Toby Hawthorne was an enigma.
One I didn’t factor into my college plans.
I wasn’t looking for love.
I wasn’t not looking for it either.
And in that state of in-between, he found me.
Unaware of the battle he fought everyday, I fell fast.
By the time I found out, it was too late.
Because I wanted everything.
Every broken, lost part of him.
I knew I couldn’t fix him.
I could only love him.
But I should’ve known better than to think that was enough.
“I knew you had your demons, Toby, and I know it’s got to hurt, but I never thought you’d let them hurt me too.”
My three stars is not bad. It’s also not negative in any way. I want to put that out there first. I am just slightly torn on how to compartmentalize some of the things that happened in this book. I’m torn on how to feel about those things. We all read books differently and we all have “quirks”. I also realize I will probably be the only three-star review with this book so I hope once people read this they see that it’s not a bad thing. The book overall was a great read filled with smooth flowing writing and a great story line.
While I believe that Ella handled this subject with sensitivity, she romanticized it. And that’s a huge pet peeve for me. I don’t like for any of my books to be romanticized by mental illness. There’s a way to write and execute it (Six Feet Under by Whitney Barbetti & Some Sort of Happy by Melanie Harlow are two of my favorites) and there is a way to put it into a book for the sake of the romance and dramatic effect, which is what happened in Bittersweet Always. With me saying that- it’s not a bad thing. I don’t think it is at all. I mean, authors have to write about something and some choose this but I just had a hard time rooting for Toby and Pippa. Which leads me to my next point.
I loved Toby and Pippa. But I did not love them together. They were not the type of toxic that I typically enjoy (that’s weird to say, right?) Their characters were such strong characters until you put them in a scene together. And this was partially because a lot of the first half of the book was really rushed. The pacing was off for me. I didn’t get the time I needed with Toby and Pippa, together, they just sort of…happened. WAM, A COUPLE. There was also a part in this book that I won’t name that Toby’s POV was very necessary but for a few chapters we actually don’t see it. In this particular circumstance- I felt it was needed more than Pippa’s was. I think it would have helped me really connect with Toby.
“It gets loud inside my head. But when you’re around, it’s a little quieter. More bearable.”

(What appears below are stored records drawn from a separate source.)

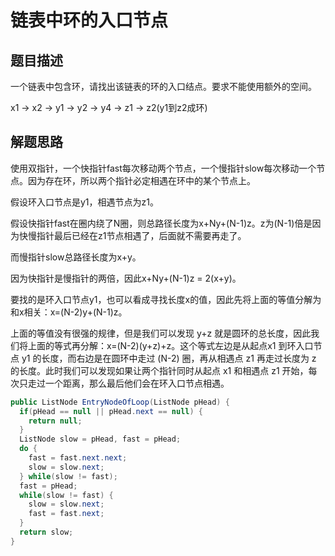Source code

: # 链表中环的入口节点

## 题目描述

一个链表中包含环，请找出该链表的环的入口结点。要求不能使用额外的空间。

x1 -> x2 -> y1 -> y2 -> y4 -> z1 -> z2(y1到z2成环)

## 解题思路

使用双指针，一个快指针fast每次移动两个节点，一个慢指针slow每次移动一个节点。因为存在环，所以两个指针必定相遇在环中的某个节点上。

假设环入口节点是y1，相遇节点为z1。

假设快指针fast在圈内绕了N圈，则总路径长度为x+Ny+(N-1)z。z为(N-1)倍是因为快慢指针最后已经在z1节点相遇了，后面就不需要再走了。

而慢指针slow总路径长度为x+y。

因为快指针是慢指针的两倍，因此x+Ny+(N-1)z = 2(x+y)。

要找的是环入口节点y1，也可以看成寻找长度x的值，因此先将上面的等值分解为和x相关：x=(N-2)y+(N-1)z。

上面的等值没有很强的规律，但是我们可以发现 y+z 就是圆环的总长度，因此我们将上面的等式再分解：x=(N-2)(y+z)+z。这个等式左边是从起点x1 到环入口节点 y1 的长度，而右边是在圆环中走过 (N-2) 圈，再从相遇点 z1 再走过长度为 z 的长度。此时我们可以发现如果让两个指针同时从起点 x1 和相遇点 z1 开始，每次只走过一个距离，那么最后他们会在环入口节点相遇。

```java
public ListNode EntryNodeOfLoop(ListNode pHead) {
  if(pHead == null || pHead.next == null) {
    return null;
  }
  ListNode slow = pHead, fast = pHead;
  do {
    fast = fast.next.next;
    slow = slow.next;
  } while(slow != fast);
  fast = pHead;
  while(slow != fast) {
    slow = slow.next;
    fast = fast.next;
  }
  return slow;
}
```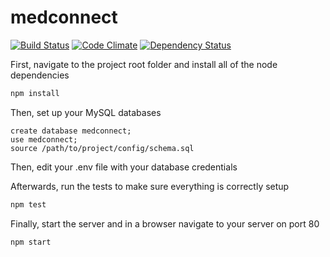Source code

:# medconnect
[![Build Status](https://travis-ci.org/tannerwj/medconnect.svg?branch=master)](https://travis-ci.org/tannerwj/medconnect)
[![Code Climate](https://codeclimate.com/github/tannerwj/medconnect/badges/gpa.svg)](https://codeclimate.com/github/tannerwj/medconnect)
[![Dependency Status](https://gemnasium.com/tannerwj/medconnect.svg)](https://gemnasium.com/tannerwj/medconnect)

First, navigate to the project root folder and install all of the node dependencies

```bash
npm install
```

Then, set up your MySQL databases

```MySQL
create database medconnect;
use medconnect;
source /path/to/project/config/schema.sql
```

Then, edit your .env file with your database credentials

Afterwards, run the tests to make sure everything is correctly setup

```bash
npm test
```

Finally, start the server and in a browser navigate to your server on port 80

```bash
npm start
```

However, I devoured Ella’s writing and the internal dialogue that is Pippa. She was quite a fun character who had a lot of potential and depth. I loved the incorporation of Daisy and Quinn as well considering I loved Suddenly Forbidden. So, it was nice to be back with some people that we are all familiar with.
I think if you’re looking for a book that romanticizes mental illness, one that isn’t so “dark” and overwhelming- Bittersweet Always is for you. I particularly like the ones that are deeper and more emotional when it comes to mental illness, but with me saying that I didn’t hate this book and I didn’t love it. I liked it. I enjoyed the story-line and I enjoyed the banter and writing.